Figure 6. Specifying the type of camera.
Another dialog appears in which you specify some image-quality parameters. Generally the defaults are acceptable. The next important decision is what type of panorama you want:

Figure 7. What type of panorama do you want?
Here's where you can specify whether you want a flat image file (a JPEG, for instance) or a QuickTime VR movie as output. If you use QuickTime VR, viewers will be able to scroll around the panorama within a small window. This is very interactive, but it also requires that people who view your images have QuickTime installed.
With the exception of the loading of the images and the specification of the camera (which is stored between sessions), all of these options are the default, so you can simply press Next until Panorama Factory starts building the panorama.
Now the application builds the picture by warping each image, finding the stitch points, blending the image, and doing crop and tune-up work. In this case, the result looks like this:

Figure 8. The completed panorama.
At this point we can save the image as a file and prepare it for print or Web publication.
I've just scratched the surface of what Panorama Factory can do. The wizard simply automates what you can do by hand, while giving full control over each step in the process. And since the complete collection of images is stored at every step, you can go back and fix problems with image alignment.
Panorama Factory is not the only panorama-building software. Camera vendors, like Canon, have their own software. But you need to buy the camera to get it. Photoshop Elements includes a panorama function, but I found that it was slow and did not have the optics compensation features. Panorama Tools, which is freely available on the Web, is highly regarded but has a difficult interface. Photovista Panorama is a competitor of Panorama Factory and is available for both Macintosh and Windows.
Now that you have a panoramic image, what can you do with it? What you should realize first is that it is technically just like any other image, though the size and aspect ratios are probably very different. As with any other image, you can crop it and scale it for publication to the Web.
You can also use standard image-adjustment techniques to modify the levels and brightness. Or, if you have a scenic panorama like this one where the horizon slopes from one side to another, you can use an image-editing tool to fix the problem (as described in Hack 66 in Derrick Story's Digital Photography Hacks).
Publishing panoramas on the Web is tricky. If you constrain the width of the image to 800 pixels, your scenic vista will shrink to a thin sliver. One option is to crop the image aggressively to restore a saner aspect ratio.
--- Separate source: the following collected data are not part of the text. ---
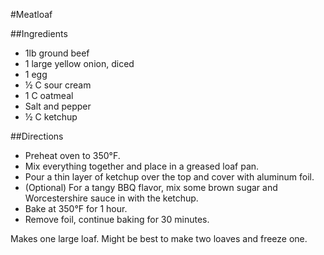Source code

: #Meatloaf

##Ingredients
- 1lb ground beef
- 1 large yellow onion, diced
- 1 egg
- &frac12; C sour cream
- 1 C oatmeal
- Salt and pepper
- &frac12; C ketchup

##Directions
- Preheat oven to 350&deg;F.
- Mix everything together and place in a greased loaf pan.
- Pour a thin layer of ketchup over the top and cover with aluminum foil.
- (Optional) For a tangy BBQ flavor, mix some brown sugar and Worcestershire sauce in with the ketchup.
- Bake at 350&deg;F for 1 hour.
- Remove foil, continue baking for 30 minutes.

Makes one large loaf. Might be best to make two loaves and freeze one.
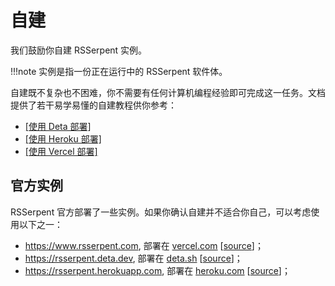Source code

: # 自建

我们鼓励你自建 RSSerpent 实例。

!!!note
    实例是指一份正在运行中的 RSSerpent 软件体。

自建既不复杂也不困难，你不需要有任何计算机编程经验即可完成这一任务。文档提供了若干易学易懂的自建教程供你参考：

- [[使用 Deta 部署]](deta.md)
- [[使用 Heroku 部署]](heroku.md)
- [[使用 Vercel 部署]](vercel.md)

## 官方实例

RSSerpent 官方部署了一些实例。如果你确认自建并不适合你自己，可以考虑使用以下之一：

- <https://www.rsserpent.com>, 部署在 [vercel.com](https://vercel.com/) [[source](https://github.com/RSSerpent/rsserpent-deploy-vercel)]；
- <https://rsserpent.deta.dev>, 部署在 [deta.sh](https://www.deta.sh/) [[source](https://github.com/RSSerpent/rsserpent-deploy-deta)]；
- <https://rsserpent.herokuapp.com>, 部署在 [heroku.com](https://www.heroku.com/) [[source](https://github.com/RSSerpent/rsserpent-deploy-heroku)]；
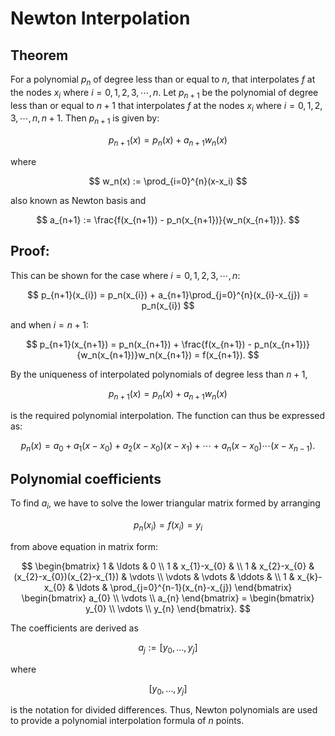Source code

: # Newton Interpolation

## Theorem

For a polynomial $p_n$ of degree less than or equal to $n$, that interpolates $f$ at the nodes $x_i$ where $i=0,1,2,3,\cdots,n$. Let $p_{n+1}$ be the polynomial of degree less than or equal to $n+1$ that interpolates $f$ at the nodes $x_i$ where $i=0,1,2,3,\cdots,n,n+1$. Then $p_{n+1}$ is given by:

$$
p_{n+1}(x) = p_n(x) + a_{n+1}w_n(x)
$$

where 

$$
w_n(x) := \prod_{i=0}^{n}(x-x_i)
$$ 

also known as Newton basis and 

$$
a_{n+1} := \frac{f(x_{n+1}) - p_n(x_{n+1})}{w_n(x_{n+1})}.
$$

## Proof:

This can be shown for the case where $i=0,1,2,3,\cdots,n$:

$$
p_{n+1}(x_{i}) = p_n(x_{i}) + a_{n+1}\prod_{j=0}^{n}(x_{i}-x_{j}) = p_n(x_{i})
$$

and when $i=n+1$:

$$
p_{n+1}(x_{n+1}) = p_n(x_{n+1}) + \frac{f(x_{n+1}) - p_n(x_{n+1})}{w_n(x_{n+1})}w_n(x_{n+1}) = f(x_{n+1}).
$$ 

By the uniqueness of interpolated polynomials of degree less than $n+1$, 

$$
p_{n+1}(x) = p_n(x) + a_{n+1}w_n(x)
$$ 

is the required polynomial interpolation. The function can thus be expressed as:

$$
p_n(x) = a_{0} + a_{1}(x-x_{0}) + a_{2}(x-x_{0})(x-x_{1}) + \cdots + a_{n}(x-x_{0})\cdots (x-x_{n-1}).
$$

## Polynomial coefficients

To find $a_i$, we have to solve the lower triangular matrix formed by arranging 

$$
p_n(x_{i}) = f(x_{i}) = y_{i}
$$ 

from above equation in matrix form:

$$
\begin{bmatrix} 1 & \ldots & 0 \\ 1 & x_{1}-x_{0} & \\ 1 & x_{2}-x_{0} & (x_{2}-x_{0})(x_{2}-x_{1}) & \vdots \\ \vdots & \vdots & \ddots & \\ 1 & x_{k}-x_{0} & \ldots & \prod_{j=0}^{n-1}(x_{n}-x_{j}) \end{bmatrix}
\begin{bmatrix} a_{0} \\ \vdots \\ a_{n} \end{bmatrix} = \begin{bmatrix} y_{0} \\ \vdots \\ y_{n} \end{bmatrix}.
$$

The coefficients are derived as

$$
a_j := [y_{0}, \ldots, y_{j}]
$$

where 

$$
[y_{0}, \ldots, y_{j}]
$$ 

is the notation for divided differences. Thus, Newton polynomials are used to provide a polynomial interpolation formula of $n$ points.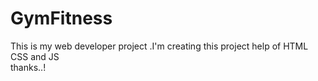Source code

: # GymFitness
This is my web developer project .I'm creating this project help of HTML CSS and JS      
 thanks..!
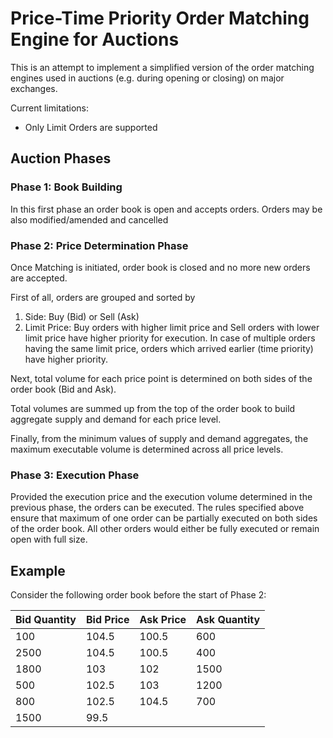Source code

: # Price-Time Priority Order Matching Engine for Auctions

This is an attempt to implement a simplified version of the order matching engines used in auctions (e.g. during opening or closing) on major exchanges.

Current limitations:
- Only Limit Orders are supported

## Auction Phases

### Phase 1: Book Building

In this first phase an order book is open and accepts orders. Orders may be also modified/amended and cancelled

### Phase 2: Price Determination Phase

Once Matching is initiated, order book is closed and no more new orders are accepted.

First of all, orders are grouped and sorted by
1. Side: Buy (Bid) or Sell (Ask)
2. Limit Price: Buy orders with higher limit price and Sell orders with lower limit price have higher priority for execution. In case of multiple orders having the same limit price, orders which arrived earlier (time priority) have higher priority.

Next, total volume for each price point is determined on both sides of the order book (Bid and Ask).

Total volumes are summed up from the top of the order book to build aggregate supply and demand for each price level.

Finally, from the minimum values of supply and demand aggregates, the maximum executable volume is determined across all price levels.

### Phase 3: Execution Phase

Provided the execution price and the execution volume determined in the previous phase, the orders can be executed. The rules specified above ensure that maximum of one order can be partially executed on both sides of the order book. All other orders would either be fully executed or remain open with full size.

## Example

Consider the following order book before the start of Phase 2:

Bid Quantity | Bid Price | Ask Price | Ask Quantity
------------ | --------- | --------- | ------------
100	| 104.5 | 100.5 |	600
2500 | 104.5 | 100.5 | 400
1800 | 103 | 102 | 1500
500 | 102.5 | 103 | 1200
800 | 102.5 | 104.5 | 700
1500 | 99.5 | |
Another option is to export the image to a format like QuickTime VR, which lets users scroll the image interactively. If QuickTime isn't your thing, a Java applet can perform a similar function directly on a JPEG image.
When it comes to printing out your panorama, you can send it to an online print shop or print it yourself, and frame it just as you would a normal picture. I do recommend printing panoramas on at least 8-by-10-inch stock to ensure that you aren't left with just a thin strip of an image.